The third point that keeps being claimed is that dilbit is just like crude and anyone can clean it up. We know that this is not true because of a spill that happened at an Enbridge pipeline at Kalamazoo, Michigan. This was the first time that even people like me who were dubious about pipelines realized that shipping diluted bitumen was an entirely different matter from shipping crude. The dilbit in the Kalamazoo River separated, the diluent floating to the surface and making the neighbourhood surrounding it sick. It was the symptoms of human illness that alerted Enbridge that it had a pipeline break, because it had systematically shut off all the alarms as they went off in the control room. Then the bitumen sank to the floor of the river.

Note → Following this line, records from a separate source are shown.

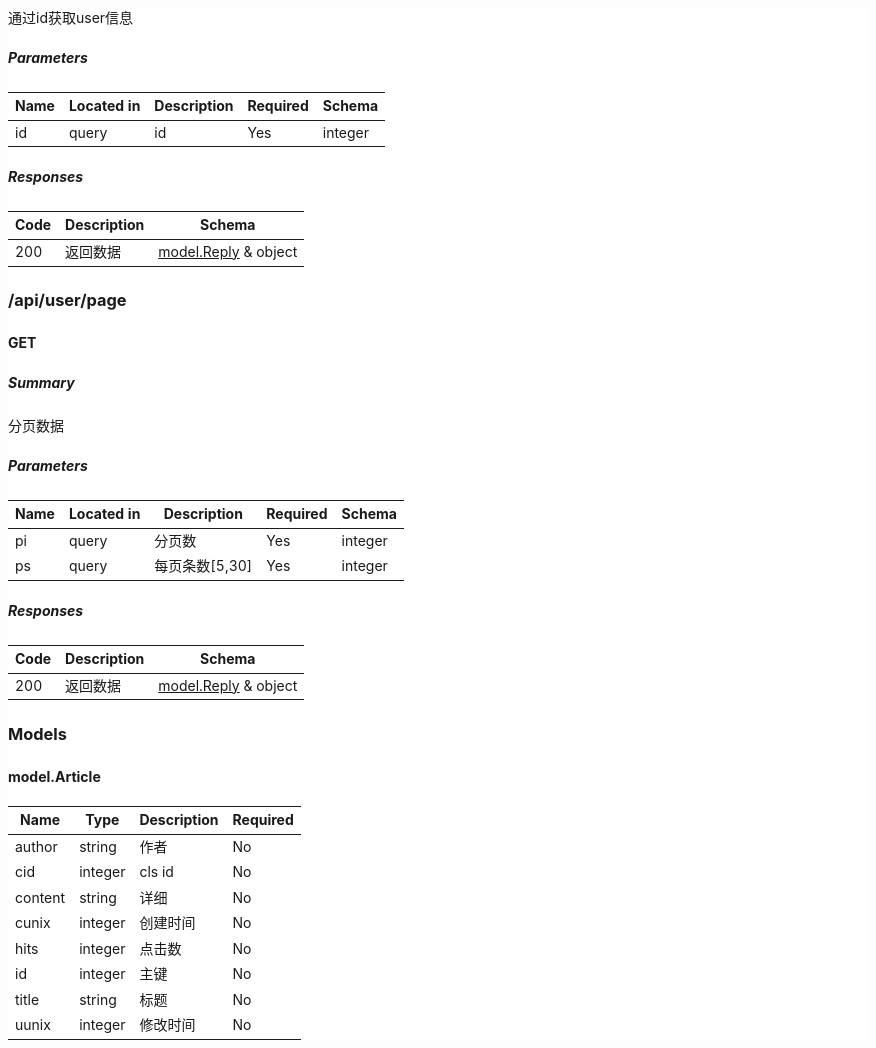 通过id获取user信息

##### Parameters

| Name | Located in | Description | Required | Schema |
| ---- | ---------- | ----------- | -------- | ---- |
| id | query | id | Yes | integer |

##### Responses

| Code | Description | Schema |
| ---- | ----------- | ------ |
| 200 | 返回数据 | [model.Reply](#modelreply) & object |

### /api/user/page

#### GET
##### Summary

分页数据

##### Parameters

| Name | Located in | Description | Required | Schema |
| ---- | ---------- | ----------- | -------- | ---- |
| pi | query | 分页数 | Yes | integer |
| ps | query | 每页条数[5,30] | Yes | integer |

##### Responses

| Code | Description | Schema |
| ---- | ----------- | ------ |
| 200 | 返回数据 | [model.Reply](#modelreply) & object |

### Models

#### model.Article

| Name | Type | Description | Required |
| ---- | ---- | ----------- | -------- |
| author | string | 作者 | No |
| cid | integer | cls id | No |
| content | string | 详细 | No |
| cunix | integer | 创建时间 | No |
| hits | integer | 点击数 | No |
| id | integer | 主键 | No |
| title | string | 标题 | No |
| uunix | integer | 修改时间 | No |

The studies on bitumen and diluent fall into different categories. The studies done approximating ocean conditions, such as at the Bedford Institute of Oceanography in Halifax, show that in ocean water with sand, bits of seaweed, and so on, when the diluent separates, the bitumen forms oil balls around particulates and then it sinks. However, if they fill a tank full of fresh water in Alberta and add in salt and do the studies there, they are able to report that bitumen mixed with diluent will float, at least for a while, until the diluent floats away.
Fourth, the next big whopper is that there is a $73 billion benefit to the Canadian economy over 20 years. That comes from a study by a company called Muse Stancil. Kinder Morgan submitted it in the NEB process. It was thoroughly reviewed by economists working for the City of Vancouver, who found that it was fatally flawed. This conclusion was also reached by a Minnesota public government review of a report by the same company. It found that its assumptions and data were unrealistic and unreliable.
Fifth, in my last seven seconds, is the claim that we lose $40 million a day, which is totally false.